In 3D-projective geometry the homogeneous coordinates of the line connecting two points with homogeneous coordinates $(x_0 : x_1 : x_2 : x_3)$ and $(y_0 : y_1 : y_2 : y_3)$ can be calculated as a kind of exterior product. With $\Delta_{ij} = x_iy_j-x_jx_i$ one gets the six Plücker coordinates of the line: $(\Delta_{01} : \Delta_{02} : \Delta_{03} : \Delta_{23} : \Delta_{31} : \Delta_{12})$.
Suppose now a plane has homogeneous coordinates $(p_0 : p_1 : p_2 : p_3)$.
Does the same exterior product $\Delta_{ij} = x_ip_j-x_jp_i$ in this case have any geometrical or other meaning at all? It would be as if in geometric algebra one calculates the bivector of a vector and another vector of the dual space.
I only see that the plane is treated as if it is a point with the same coordinates, but surely there is no interpretation for the mapping $$\text{Plane}(p_0 : p_1 : p_2 : p_3) \mapsto \text{Point}(p_0 : p_1 : p_2 : p_3)$$ is there?
I ask this because I noticed that in the definition of relativistic angular momentum in physics one defines a four-vector effectively in such a way.
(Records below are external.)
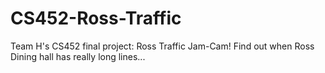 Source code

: # CS452-Ross-Traffic
Team H's CS452 final project: Ross Traffic Jam-Cam! Find out when Ross Dining hall has really long lines...
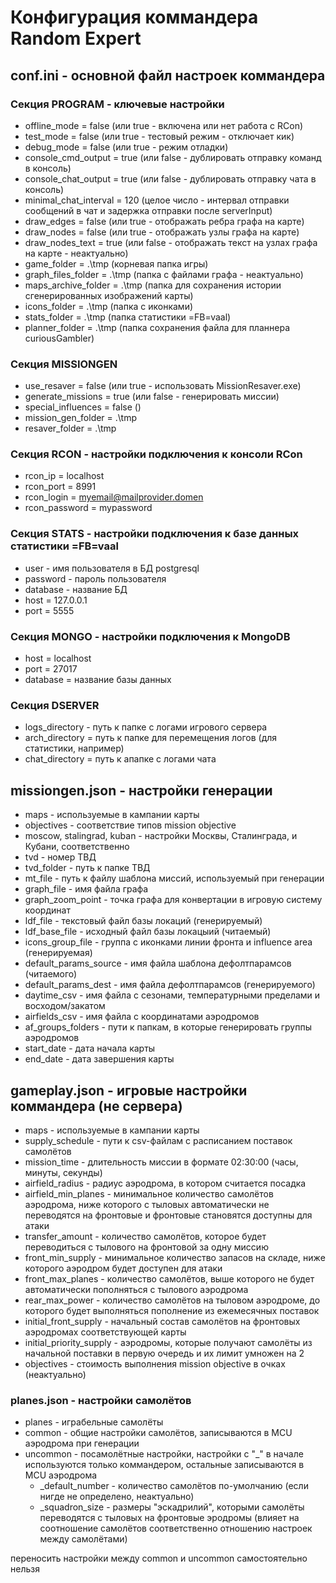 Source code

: # Конфигурация коммандера Random Expert

## conf.ini - основной файл настроек коммандера

### Секция PROGRAM - ключевые настройки

* offline_mode = false (или true - включена или нет работа с RCon)
* test_mode = false (или true - тестовый режим - отключает кик)
* debug_mode = false (или true - режим отладки)
* console_cmd_output = true (или false - дублировать отправку команд в консоль)
* console_chat_output = true (или false - дублировать отправку чата в консоль)
* minimal_chat_interval = 120 (целое число - интервал отправки сообщений в чат и задержка отправки после serverInput)
* draw_edges = false (или true - отображать ребра графа на карте)
* draw_nodes = false (или true - отображать узлы графа на карте)
* draw_nodes_text = true (или false - отображать текст на узлах графа на карте - неактуально)
* game_folder = .\tmp (корневая папка игры)
* graph_files_folder = .\tmp (папка с файлами графа - неактуально)
* maps_archive_folder = .\tmp (папка для сохранения истории сгенерированных изображений карты)
* icons_folder = .\tmp (папка с иконками)
* stats_folder = .\tmp (папка статистики =FB=vaal)
* planner_folder = .\tmp (папка сохранения файла для планнера curiousGambler)

### Секция MISSIONGEN

* use_resaver = false (или true - использовать MissionResaver.exe)
* generate_missions = true (или false - генерировать миссии)
* special_influences = false  ()
* mission_gen_folder = .\tmp
* resaver_folder = .\tmp

### Секция RCON - настройки подключения к консоли RCon

* rcon_ip = localhost
* rcon_port = 8991
* rcon_login = myemail@mailprovider.domen
* rcon_password = mypassword

### Секция STATS - настройки подключения к базе данных статистики =FB=vaal

* user - имя пользователя в БД postgresql
* password - пароль пользователя
* database - название БД
* host = 127.0.0.1
* port = 5555

### Секция MONGO - настройки подключения к MongoDB

* host = localhost
* port = 27017
* database = название базы данных

### Секция DSERVER

* logs_directory - путь к папке с логами игрового сервера
* arch_directory = путь к папке для перемещения логов (для статистики, например)
* chat_directory = путь к апапке с логами чата

## missiongen.json - настройки генерации

* maps - используемые в кампании карты
* objectives - соответствие типов mission objective
* moscow, stalingrad, kuban - настройки Москвы, Сталинграда, и Кубани, соответственно
* tvd - номер ТВД
* tvd_folder - путь к папке ТВД
* mt_file - путь к файлу шаблона миссий, используемый при генерации
* graph_file - имя файла графа
* graph_zoom_point - точка графа для конвертации в игровую систему координат
* ldf_file - текстовый файл базы локаций (генерируемый)
* ldf_base_file - исходный файл базы локацыий (читаемый)
* icons_group_file - группа с иконками линии фронта и influence area (генерируемая)
* default_params_source - имя файла шаблона дефолтпарамсов (читаемого)
* default_params_dest - имя файла дефолтпарамсов (генерируемого)
* daytime_csv - имя файла с сезонами, температурными пределами и восходом/закатом
* airfields_csv - имя файла с координатами аэродромов
* af_groups_folders - пути к папкам, в которые генерировать группы аэродромов
* start_date - дата начала карты
* end_date - дата завершения карты

## gameplay.json - игровые настройки коммандера (не сервера)

* maps - используемые в кампании карты
* supply_schedule - пути к csv-файлам с расписанием поставок самолётов
* mission_time - длительность миссии в формате 02:30:00 (часы, минуты, секунды)
* airfield_radius - радиус аэродрома, в котором считается посадка
* airfield_min_planes - минимальное количество самолётов аэродрома, ниже которого с тыловых автоматически не переводятся на фронтовые и фронтовые становятся доступны для атаки
* transfer_amount - количество самолётов, которое будет переводиться с тылового на фронтовой за одну миссию
* front_min_supply - минимальное количество запасов на складе, ниже которого аэродром будет доступен для атаки
* front_max_planes - количество самолётов, выше которого не будет автоматически пополняться с тылового аэродрома
* rear_max_power - количество самолётов на тыловом аэродроме, до которого будет выполняться пополнение из ежемесячных поставок
* initial_front_supply - начальный состав самолётов на фронтовых аэродромах соответствующей карты
* initial_priority_supply - аэродромы, которые получают самолёты из начальной поставки в первую очередь и их лимит умножен на 2
* objectives - стоимость выполнения mission objective в очках (неактуально)

### planes.json - настройки самолётов

* planes - играбельные самолёты
* common - общие настройки самолётов, записываются в MCU аэродрома при генерации
* uncommon - посамолётные настройки, настройки с "_" в начале используются только коммандером, остальные записываются в MCU аэродрома
  * _default_number - количество самолётов по-умолчанию (если нигде не определено, неактуально)
  * _squadron_size - размеры "эскадрилий", которыми самолёты переводятся с тыловых на фронтовые эродромы (влияет на соотношение самолётов соответственно отношению настроек между самолётами)

переносить настройки между common и uncommon самостоятельно нельзя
One can construct a correspondence between projective geometry and geometric algebra such that 1-blades correspond to points, 2-blades to lines, 3-blades to planes, and 4-blades to volumes. Since planes correspond to 3-blades, and you can't form an antisymmetric wedge product on two 3-blades, there's no meaningful result to find.
Furthermore, dualizing those 3-blades to 1-blades is not meaningful; you cannot use full duals in projective geometry, as that involves dualizing over the projective dimension--which is inherently non-metrical and thus does not have a concept of a natural correspondence between vectors and dual vectors. More succinctly, there is no unique point corresponding to a given affine plane. How could there be?
Angular momentum in physics can be defined as a grade-2 multivector--a plane or linear combination of planes--but that is where the correspondence ends.